Currently there is no easy option to do it. In the case of trying with curtain walls the problem is that their joints are not solved automatically yet.
Another option could be to use a regular wall with three layers and hide the middle one, then model manually or with Grasshopper the inner layer of the structure, this way at least you would have half of the work of the openings done. To hide a wall layer go to its style editor, select the layer and under the Attributes tab change the value of the Visibility value.
I also added to our bugtrack the requests Jaro mentioned.
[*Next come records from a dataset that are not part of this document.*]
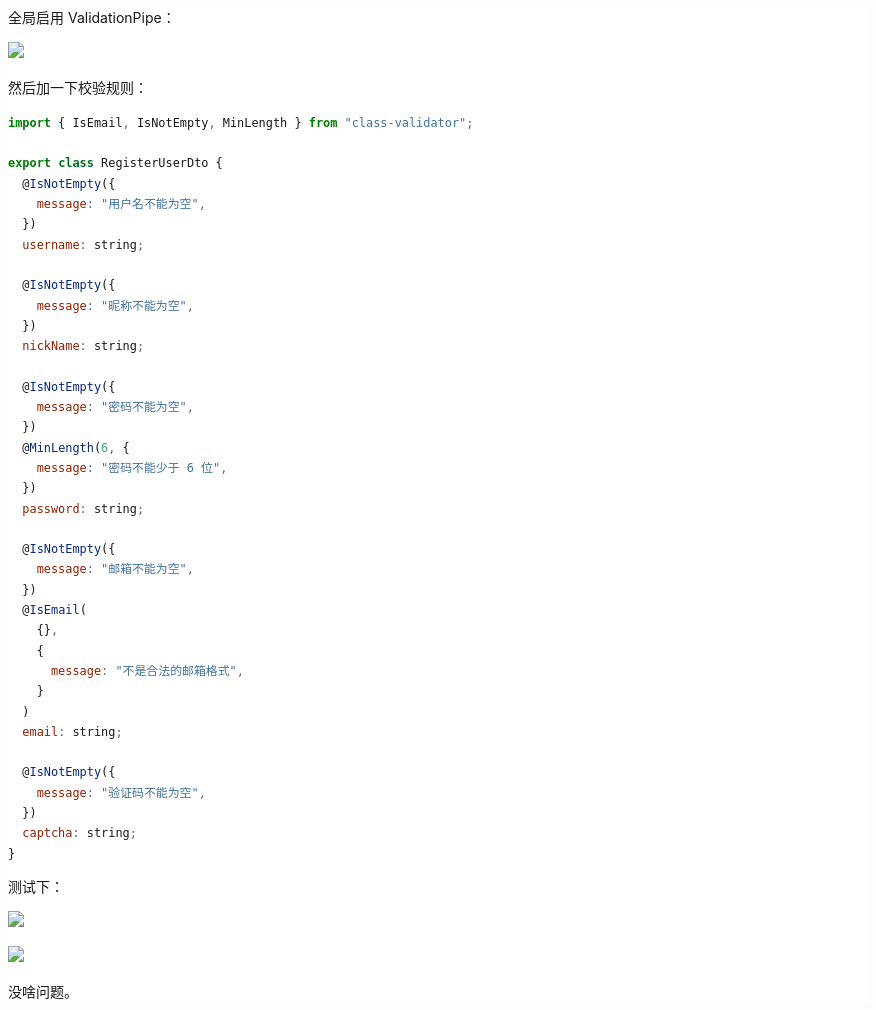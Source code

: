 全局启用 ValidationPipe：

![](//liushuaiyang.oss-cn-shanghai.aliyuncs.com/nest-docs/image/第86章-20.png)

然后加一下校验规则：

```javascript
import { IsEmail, IsNotEmpty, MinLength } from "class-validator";

export class RegisterUserDto {
  @IsNotEmpty({
    message: "用户名不能为空",
  })
  username: string;

  @IsNotEmpty({
    message: "昵称不能为空",
  })
  nickName: string;

  @IsNotEmpty({
    message: "密码不能为空",
  })
  @MinLength(6, {
    message: "密码不能少于 6 位",
  })
  password: string;

  @IsNotEmpty({
    message: "邮箱不能为空",
  })
  @IsEmail(
    {},
    {
      message: "不是合法的邮箱格式",
    }
  )
  email: string;

  @IsNotEmpty({
    message: "验证码不能为空",
  })
  captcha: string;
}
```

测试下：

![](//liushuaiyang.oss-cn-shanghai.aliyuncs.com/nest-docs/image/第86章-21.png)

![](//liushuaiyang.oss-cn-shanghai.aliyuncs.com/nest-docs/image/第86章-22.png)

没啥问题。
@dora.varszegi following up with Ramon’s explanation, you could already develop a Grasshopper definition that generates all the studs automatically from referenced walls. Take a look at the definition attached. Referencing walls composed by 3 layers (setting the middle one to Hidden, is recommended), it generates columns with rectangular profiles, that are as thick as the middle layer. You just need to set the separation among them. However they don’t take into account openings… so this is something that could be developed further in this example. Column array inside 3-Layer Wall.gh (18.5 KB)
I have been trying to evolve your script to make it a parametric solution to create stud walls - ideally making it general enough that others can reuse it, too.
I created a new wall style - Parametric stud wall style with. User parameters control the size and the shape of the studs the given wall layer requires.
Shame GH wall styles are not yet supported by VA 2.7. So my script, similarly to yours explodes an existing wall and generates columns layer by layer based on the user parameters defined for the given layer.
The script is WIP, I didn’t manage to make it general to any number of layers yet and it only supports generating to a single wall at the moment due to my lack of understanding of trees in GH. I want to make it so that the script can run on any wall with any number of layers.
However, there are heaps of problems I ran into, that may make it absolutely useless:
the file grows like aggressively, VA crashes when I generate the coloums for all my walls, despite wireframe display mode, file size went from 87M to 150M.
The test file attached grew 25M by generating the columns for a single long wall, despite there are only 2 block definitions created.
the wall bleeds through in hidden view mode
openings and windows are not cutting through, as it is not a proper wall one can forget wall functions like extending or joining.
At the same time if i use a GH scrip to generate the same columns as plain Rhino extrusions, 100 columns will only take 7M (despite no blocks used), no rendering problems…
Hi Dora,
Thanks for reporting this issue. I can see that the file is 24 MB using the baked columns, while it is 13MB if we bake polysurfaces instead. We will see if we can optimize this and get back to you.
Hi @dora.varszegi, analyzing your GH definition and the process to bake these columns, we have realized that what makes the file size increase is actually the wall, not the columns.
VisualARQ performs subtraction booleans between walls and columns in order to avoid two objects to share the same space and therefore calculate properly the volumes. This is the reason why baking the columns takes too long to compute: VisualARQ is doing a 312 boolean subtraction to the wall poly-surface.
If you delete the walls, the file size with the 312 columns becomes 2.8 MB.
In the same GH, if you bake the columns exploded (using the VisualARQ Explode component), the 3dm file will contain 312 poly-surfaces, and the file size will become 12.5 MB.
If you explode the VisualARQ columns using the Rhino “Explode” command (not using Grasshopper), the file will contain 213 extrusions, and the file size becomes 3.6 MB. So VisualARQ columns are very efficient, more than Rhino extrusions. The “problem” is that when columns are inside walls, VisualARQ will take care that no geometry will share space. The resulting wall in that example is a very complex poly-surface, about nearly 20 MB.
On the other hand, If you hide the wall layers that are intersecting with the columns (from the wall styles dialog), you will see a big gain of the performance speed of the model. Also, if you save the model in that moment, the file size will be smaller.